What are you both doing now?
Van is the Jetting Technology Manager at Molecular Imprints, Inc. in Austin, and Tom is the now chair of the McKetta Department of Chemical Engineering. In our free time, we are keeping our 3-year-old son and 7-year-old daughter busy (treasure hunts, play-doh, hikes, reading, pulling weeds, painting pictures, and climbing hills, etc.).

Does chemical engineering still provide a connection for you-is it something you chat about?
Of course, once you’re in, you’re in. But we don’t have time for too much shop talk at home these days. The fact that we both know the culture of the profession means we can focus on other things we enjoy when we’re not working.

Aldin Dollens & Kathryn Dix, current ChE undergraduates

Aldin Dollens & Kathryn DixHow did you meet?
We met in CHE 317 our sophomore year when we were assigned to be in a homework group together. The group worked well, so we ended up working together for the rest of the semester, and then again when we were in Transport the semester after that.

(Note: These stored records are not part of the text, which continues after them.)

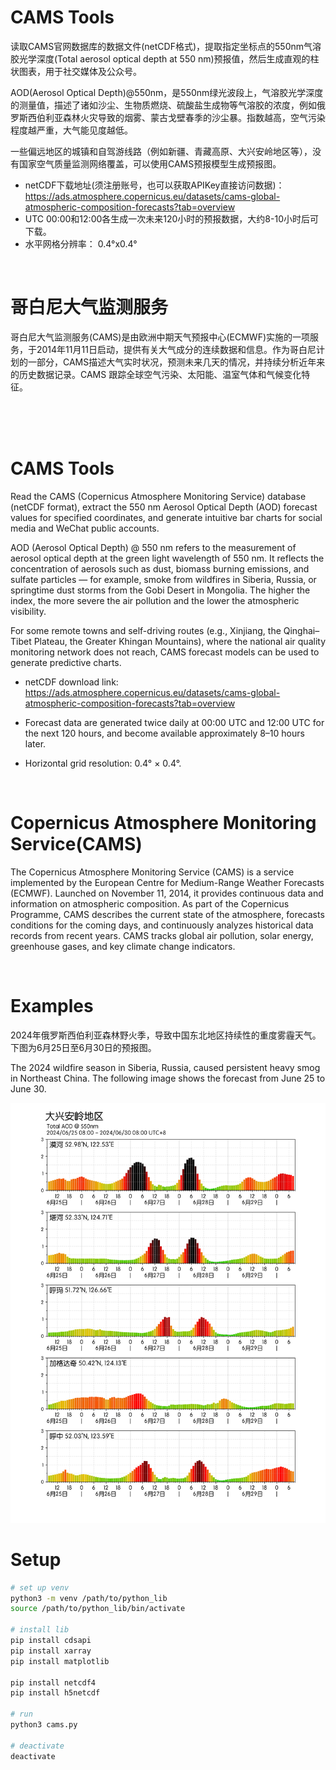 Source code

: # CAMS Tools

读取CAMS官网数据库的数据文件(netCDF格式)，提取指定坐标点的550nm气溶胶光学深度(Total aerosol optical depth at 550 nm)预报值，然后生成直观的柱状图表，用于社交媒体及公众号。

AOD(Aerosol Optical Depth)@550nm，是550nm绿光波段上，气溶胶光学深度的测量值，描述了诸如沙尘、生物质燃烧、硫酸盐生成物等气溶胶的浓度，例如俄罗斯西伯利亚森林火灾导致的烟雾、蒙古戈壁春季的沙尘暴。指数越高，空气污染程度越严重，大气能见度越低。

一些偏远地区的城镇和自驾游线路（例如新疆、青藏高原、大兴安岭地区等），没有国家空气质量监测网络覆盖，可以使用CAMS预报模型生成预报图。



* netCDF下载地址(须注册账号，也可以获取APIKey直接访问数据)：https://ads.atmosphere.copernicus.eu/datasets/cams-global-atmospheric-composition-forecasts?tab=overview 
* UTC 00:00和12:00各生成一次未来120小时的预报数据，大约8-10小时后可下载。
* 水平网格分辨率： 0.4°x0.4°

<br/>


# 哥白尼大气监测服务

哥白尼大气监测服务(CAMS)是由欧洲中期天气预报中心(ECMWF)实施的一项服务，于2014年11月11日启动，提供有关大气成分的连续数据和信息。作为哥白尼计划的一部分，CAMS描述大气实时状况，预测未来几天的情况，并持续分析近年来的历史数据记录。CAMS 跟踪全球空气污染、太阳能、温室气体和气候变化特征。

<br/>
<br/>
<br/>

# CAMS Tools
  
Read the CAMS (Copernicus Atmosphere Monitoring Service) database (netCDF format), extract the 550 nm Aerosol Optical Depth (AOD) forecast values for specified coordinates, and generate intuitive bar charts for social media and WeChat public accounts.

AOD (Aerosol Optical Depth) @ 550 nm refers to the measurement of aerosol optical depth at the green light wavelength of 550 nm. It reflects the concentration of aerosols such as dust, biomass burning emissions, and sulfate particles — for example, smoke from wildfires in Siberia, Russia, or springtime dust storms from the Gobi Desert in Mongolia. The higher the index, the more severe the air pollution and the lower the atmospheric visibility.

For some remote towns and self-driving routes (e.g., Xinjiang, the Qinghai–Tibet Plateau, the Greater Khingan Mountains), where the national air quality monitoring network does not reach, CAMS forecast models can be used to generate predictive charts.

* netCDF download link: https://ads.atmosphere.copernicus.eu/datasets/cams-global-atmospheric-composition-forecasts?tab=overview

* Forecast data are generated twice daily at 00:00 UTC and 12:00 UTC for the next 120 hours, and become available approximately 8–10 hours later.

* Horizontal grid resolution: 0.4° × 0.4°.

<br/>

# Copernicus Atmosphere Monitoring Service(CAMS)

The Copernicus Atmosphere Monitoring Service (CAMS) is a service implemented by the European Centre for Medium-Range Weather Forecasts (ECMWF). Launched on November 11, 2014, it provides continuous data and information on atmospheric composition.
As part of the Copernicus Programme, CAMS describes the current state of the atmosphere, forecasts conditions for the coming days, and continuously analyzes historical data records from recent years. CAMS tracks global air pollution, solar energy, greenhouse gases, and key climate change indicators.

<br/>

# Examples
2024年俄罗斯西伯利亚森林野火季，导致中国东北地区持续性的重度雾霾天气。下图为6月25日至6月30日的预报图。

The 2024 wildfire season in Siberia, Russia, caused persistent heavy smog in Northeast China.
The following image shows the forecast from June 25 to June 30.

![202406250800_大兴安岭地区_aod120h](202406250800_大兴安岭地区_aod120h.png)

# Setup

```bash
# set up venv
python3 -m venv /path/to/python_lib 
source /path/to/python_lib/bin/activate

# install lib
pip install cdsapi
pip install xarray
pip install matplotlib

pip install netcdf4
pip install h5netcdf

# run
python3 cams.py

# deactivate
deactivate

```

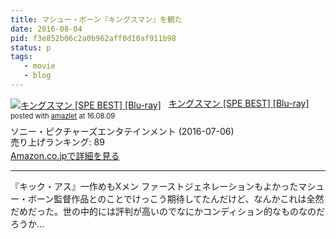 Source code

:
 ```yaml
---
title: マシュー・ボーン『キングスマン』を観た
date: 2016-08-04
pid: f3e852b06c2a0b962aff0d10af911b98
status: p
tags:
   - movie
   - blog
---
```


<div class="amazlet-box" style="margin-bottom:0px;"><div class="amazlet-image" style="float:left;margin:0px 12px 1px 0px;"><a href="http://www.amazon.co.jp/exec/obidos/ASIN/B01EHDFAUK/dotimpact-22/ref=nosim/" name="amazletlink" target="_blank"><img src="http://ecx.images-amazon.com/images/I/61WQIyswpHL._SL160_.jpg" alt="キングスマン [SPE BEST] [Blu-ray]" style="border: none;" /></a></div><div class="amazlet-info" style="line-height:120%; margin-bottom: 10px"><div class="amazlet-name" style="margin-bottom:10px;line-height:120%"><a href="http://www.amazon.co.jp/exec/obidos/ASIN/B01EHDFAUK/dotimpact-22/ref=nosim/" name="amazletlink" target="_blank">キングスマン [SPE BEST] [Blu-ray]</a><div class="amazlet-powered-date" style="font-size:80%;margin-top:5px;line-height:120%">posted with <a href="http://www.amazlet.com/" title="amazlet" target="_blank">amazlet</a> at 16.08.09</div></div><div class="amazlet-detail">ソニー・ピクチャーズエンタテインメント (2016-07-06)<br />売り上げランキング: 89<br /></div><div class="amazlet-sub-info" style="float: left;"><div class="amazlet-link" style="margin-top: 5px"><a href="http://www.amazon.co.jp/exec/obidos/ASIN/B01EHDFAUK/dotimpact-22/ref=nosim/" name="amazletlink" target="_blank">Amazon.co.jpで詳細を見る</a></div></div></div><div class="amazlet-footer" style="clear: left"></div></div>

---- 

『キック・アス』一作めもXメン ファーストジェネレーションもよかったマシュー・ボーン監督作品とのことでけっこう期待してたんだけど、なんかこれは全然だめだった。世の中的には評判が高いのでなにかコンディション的なものなのだろうか… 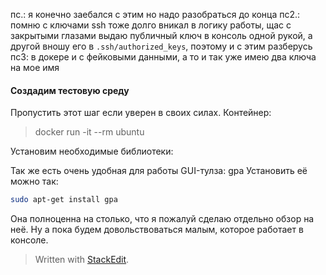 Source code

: 
пс.: я конечно заебался с этим но надо разобраться до конца
пс2.: помню с ключами ssh тоже долго вникал в логику работы, щас с закрытыми глазами выдаю публичный ключ в консоль одной рукой, а другой вношу его в `.ssh/authorized_keys`, поэтому и с этим разберусь
пс3: в докере и с фейковыми данными, а то и так уже имею два ключа на мое имя

#### Создадим тестовую среду
Пропустить этот шаг если уверен в своих силах.
Контейнер:
> docker run -it --rm ubuntu

Установим необходимые библиотеки:

Так же есть очень удобная для работы GUI-тулза: gpa
Установить её можно так:
```bash
sudo apt-get install gpa
```
Она полноценна на столько, что я пожалуй сделаю отдельно обзор на неё. Ну а пока будем довольствоваться малым, которое работает в консоле.



> Written with [StackEdit](https://stackedit.io/).
<!--stackedit_data:
eyJoaXN0b3J5IjpbLTg3NDgxMTgzLDIxMTE2OTEyNzAsLTY5Mz
EyMTE4NCwxMDMxNjMxMTkwXX0=
-->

Do you have a story to share about being a ChE couple?
Aldin is also completing a degree in economics, so he already knew all of the finance stuff covered in Plant Design. We recently had an exam over the topic, and Professor Poehl was joking with us about the drama it would create in our relationship if I made a better grade on it than he did. I guess we’ll have to wait until the exams are graded to see what happens.

What are you both doing now?
Both of us are wrapping up our chemical engineering degrees, and we are applying to study abroad together in Singapore for the fall semester.  We got engaged over the holidays.

Does chemical engineering provide a connection for you-is it something you chat about?
We still have classes together, so we study together and talk about chemical engineering all the time!